### [ASSIGNMENT]
Use the entries below and reproduce exactly the lines from the one containing "The available crash" down to the one containing "Therefore, the resulting", both of them included.

Items from a dataset:

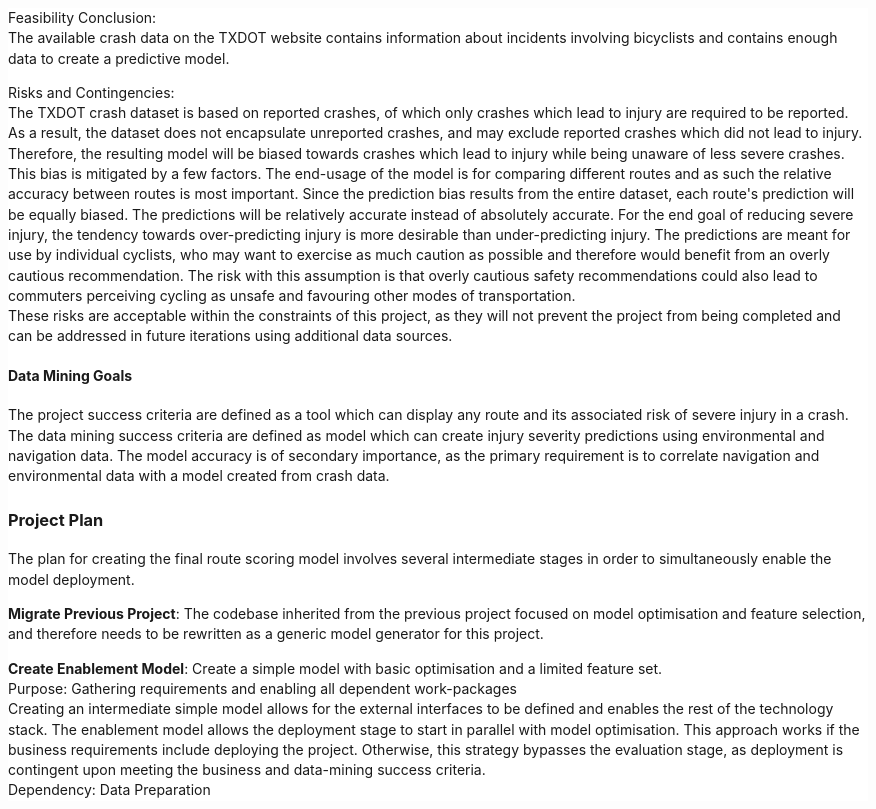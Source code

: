 Feasibility Conclusion:  
The available crash data on the TXDOT website contains information about incidents involving bicyclists and contains enough data to create a predictive model.  

Risks and Contingencies:  
The TXDOT crash dataset is based on reported crashes, of which only crashes which lead to injury are required to be reported. 
As a result, the dataset does not encapsulate unreported crashes, and may exclude reported crashes which did not lead to injury.  
Therefore, the resulting model will be biased towards crashes which lead to injury while being unaware of less severe crashes. 
This bias is mitigated by a few factors. The end-usage of the model is for comparing different routes and as such the relative accuracy between routes is most important. Since the prediction bias results from the entire dataset, each route's prediction will be equally biased. The predictions will be relatively accurate instead of absolutely accurate. 
For the end goal of reducing severe injury, the tendency towards over-predicting injury is more desirable than under-predicting injury. The predictions are meant for use by individual cyclists, who may want to exercise as much caution as possible and therefore would benefit from an overly cautious recommendation. The risk with this assumption is that overly cautious safety recommendations could also lead to commuters perceiving cycling as unsafe and favouring other modes of transportation.  
These risks are acceptable within the constraints of this project, as they will not prevent the project from being completed and can be addressed in future iterations using additional data sources. 






#### Data Mining Goals
The project success criteria are defined as a tool which can display any route and its associated risk of severe injury in a crash.   
The data mining success criteria are defined as model which can create injury severity predictions using environmental and navigation data. 
The model accuracy is of secondary importance, as the primary requirement is to correlate navigation and environmental data with a model created from crash data. 




### Project Plan
The plan for creating the final route scoring model involves several intermediate stages in order to simultaneously enable the model deployment. 

**Migrate Previous Project**: 
The codebase inherited from the previous project focused on model optimisation and feature selection, and therefore needs to be rewritten as a generic model generator for this project.   


**Create Enablement Model**: 
Create a simple model with basic optimisation and a limited feature set.   
Purpose: Gathering requirements and enabling all dependent work-packages  
Creating an intermediate simple model allows for the external interfaces to be defined and enables the rest of the technology stack. 
The enablement model allows the deployment stage to start in parallel with model optimisation. 
This approach works if the business requirements include deploying the project. 
Otherwise, this strategy bypasses the evaluation stage, as deployment is contingent upon meeting the business and data-mining success criteria.  
Dependency: Data Preparation
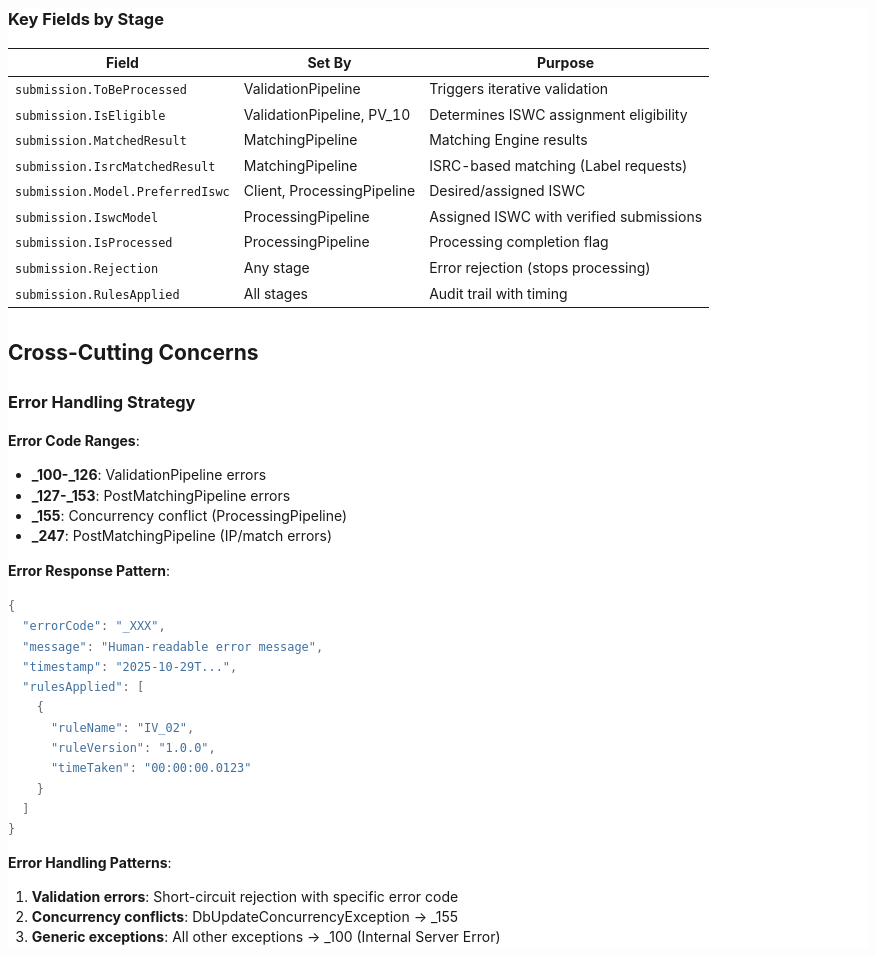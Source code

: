 ### Key Fields by Stage

| Field | Set By | Purpose |
|---|---|---|
| `submission.ToBeProcessed` | ValidationPipeline | Triggers iterative validation |
| `submission.IsEligible` | ValidationPipeline, PV_10 | Determines ISWC assignment eligibility |
| `submission.MatchedResult` | MatchingPipeline | Matching Engine results |
| `submission.IsrcMatchedResult` | MatchingPipeline | ISRC-based matching (Label requests) |
| `submission.Model.PreferredIswc` | Client, ProcessingPipeline | Desired/assigned ISWC |
| `submission.IswcModel` | ProcessingPipeline | Assigned ISWC with verified submissions |
| `submission.IsProcessed` | ProcessingPipeline | Processing completion flag |
| `submission.Rejection` | Any stage | Error rejection (stops processing) |
| `submission.RulesApplied` | All stages | Audit trail with timing |

## Cross-Cutting Concerns

### Error Handling Strategy

**Error Code Ranges**:

- **_100-_126**: ValidationPipeline errors
- **_127-_153**: PostMatchingPipeline errors
- **_155**: Concurrency conflict (ProcessingPipeline)
- **_247**: PostMatchingPipeline (IP/match errors)

**Error Response Pattern**:

```csharp
{
  "errorCode": "_XXX",
  "message": "Human-readable error message",
  "timestamp": "2025-10-29T...",
  "rulesApplied": [
    {
      "ruleName": "IV_02",
      "ruleVersion": "1.0.0",
      "timeTaken": "00:00:00.0123"
    }
  ]
}
```

**Error Handling Patterns**:

1. **Validation errors**: Short-circuit rejection with specific error code
2. **Concurrency conflicts**: DbUpdateConcurrencyException → _155
3. **Generic exceptions**: All other exceptions → _100 (Internal Server Error)
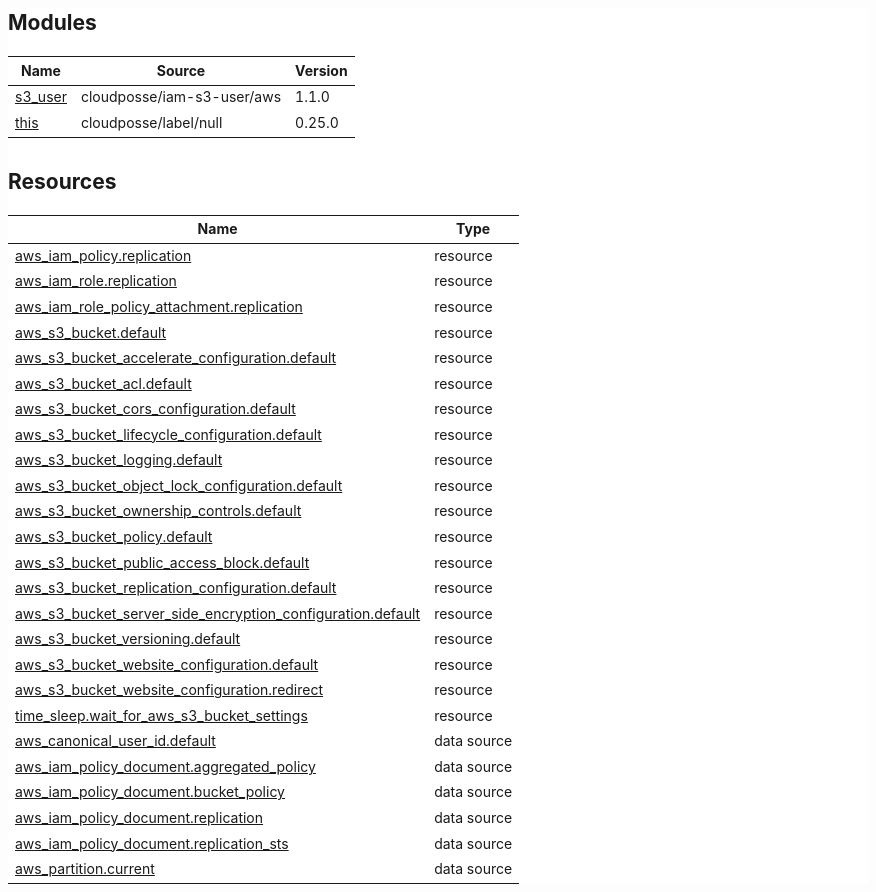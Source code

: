## Modules

| Name | Source | Version |
|------|--------|---------|
| <a name="module_s3_user"></a> [s3\_user](#module\_s3\_user) | cloudposse/iam-s3-user/aws | 1.1.0 |
| <a name="module_this"></a> [this](#module\_this) | cloudposse/label/null | 0.25.0 |

## Resources

| Name | Type |
|------|------|
| [aws_iam_policy.replication](https://registry.terraform.io/providers/hashicorp/aws/latest/docs/resources/iam_policy) | resource |
| [aws_iam_role.replication](https://registry.terraform.io/providers/hashicorp/aws/latest/docs/resources/iam_role) | resource |
| [aws_iam_role_policy_attachment.replication](https://registry.terraform.io/providers/hashicorp/aws/latest/docs/resources/iam_role_policy_attachment) | resource |
| [aws_s3_bucket.default](https://registry.terraform.io/providers/hashicorp/aws/latest/docs/resources/s3_bucket) | resource |
| [aws_s3_bucket_accelerate_configuration.default](https://registry.terraform.io/providers/hashicorp/aws/latest/docs/resources/s3_bucket_accelerate_configuration) | resource |
| [aws_s3_bucket_acl.default](https://registry.terraform.io/providers/hashicorp/aws/latest/docs/resources/s3_bucket_acl) | resource |
| [aws_s3_bucket_cors_configuration.default](https://registry.terraform.io/providers/hashicorp/aws/latest/docs/resources/s3_bucket_cors_configuration) | resource |
| [aws_s3_bucket_lifecycle_configuration.default](https://registry.terraform.io/providers/hashicorp/aws/latest/docs/resources/s3_bucket_lifecycle_configuration) | resource |
| [aws_s3_bucket_logging.default](https://registry.terraform.io/providers/hashicorp/aws/latest/docs/resources/s3_bucket_logging) | resource |
| [aws_s3_bucket_object_lock_configuration.default](https://registry.terraform.io/providers/hashicorp/aws/latest/docs/resources/s3_bucket_object_lock_configuration) | resource |
| [aws_s3_bucket_ownership_controls.default](https://registry.terraform.io/providers/hashicorp/aws/latest/docs/resources/s3_bucket_ownership_controls) | resource |
| [aws_s3_bucket_policy.default](https://registry.terraform.io/providers/hashicorp/aws/latest/docs/resources/s3_bucket_policy) | resource |
| [aws_s3_bucket_public_access_block.default](https://registry.terraform.io/providers/hashicorp/aws/latest/docs/resources/s3_bucket_public_access_block) | resource |
| [aws_s3_bucket_replication_configuration.default](https://registry.terraform.io/providers/hashicorp/aws/latest/docs/resources/s3_bucket_replication_configuration) | resource |
| [aws_s3_bucket_server_side_encryption_configuration.default](https://registry.terraform.io/providers/hashicorp/aws/latest/docs/resources/s3_bucket_server_side_encryption_configuration) | resource |
| [aws_s3_bucket_versioning.default](https://registry.terraform.io/providers/hashicorp/aws/latest/docs/resources/s3_bucket_versioning) | resource |
| [aws_s3_bucket_website_configuration.default](https://registry.terraform.io/providers/hashicorp/aws/latest/docs/resources/s3_bucket_website_configuration) | resource |
| [aws_s3_bucket_website_configuration.redirect](https://registry.terraform.io/providers/hashicorp/aws/latest/docs/resources/s3_bucket_website_configuration) | resource |
| [time_sleep.wait_for_aws_s3_bucket_settings](https://registry.terraform.io/providers/hashicorp/time/latest/docs/resources/sleep) | resource |
| [aws_canonical_user_id.default](https://registry.terraform.io/providers/hashicorp/aws/latest/docs/data-sources/canonical_user_id) | data source |
| [aws_iam_policy_document.aggregated_policy](https://registry.terraform.io/providers/hashicorp/aws/latest/docs/data-sources/iam_policy_document) | data source |
| [aws_iam_policy_document.bucket_policy](https://registry.terraform.io/providers/hashicorp/aws/latest/docs/data-sources/iam_policy_document) | data source |
| [aws_iam_policy_document.replication](https://registry.terraform.io/providers/hashicorp/aws/latest/docs/data-sources/iam_policy_document) | data source |
| [aws_iam_policy_document.replication_sts](https://registry.terraform.io/providers/hashicorp/aws/latest/docs/data-sources/iam_policy_document) | data source |
| [aws_partition.current](https://registry.terraform.io/providers/hashicorp/aws/latest/docs/data-sources/partition) | data source |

### [RESULT]
The available crash data on the TXDOT website contains information about incidents involving bicyclists and contains enough data to create a predictive model.  

Risks and Contingencies:  
The TXDOT crash dataset is based on reported crashes, of which only crashes which lead to injury are required to be reported. 
As a result, the dataset does not encapsulate unreported crashes, and may exclude reported crashes which did not lead to injury.  
Therefore, the resulting model will be biased towards crashes which lead to injury while being unaware of less severe crashes. 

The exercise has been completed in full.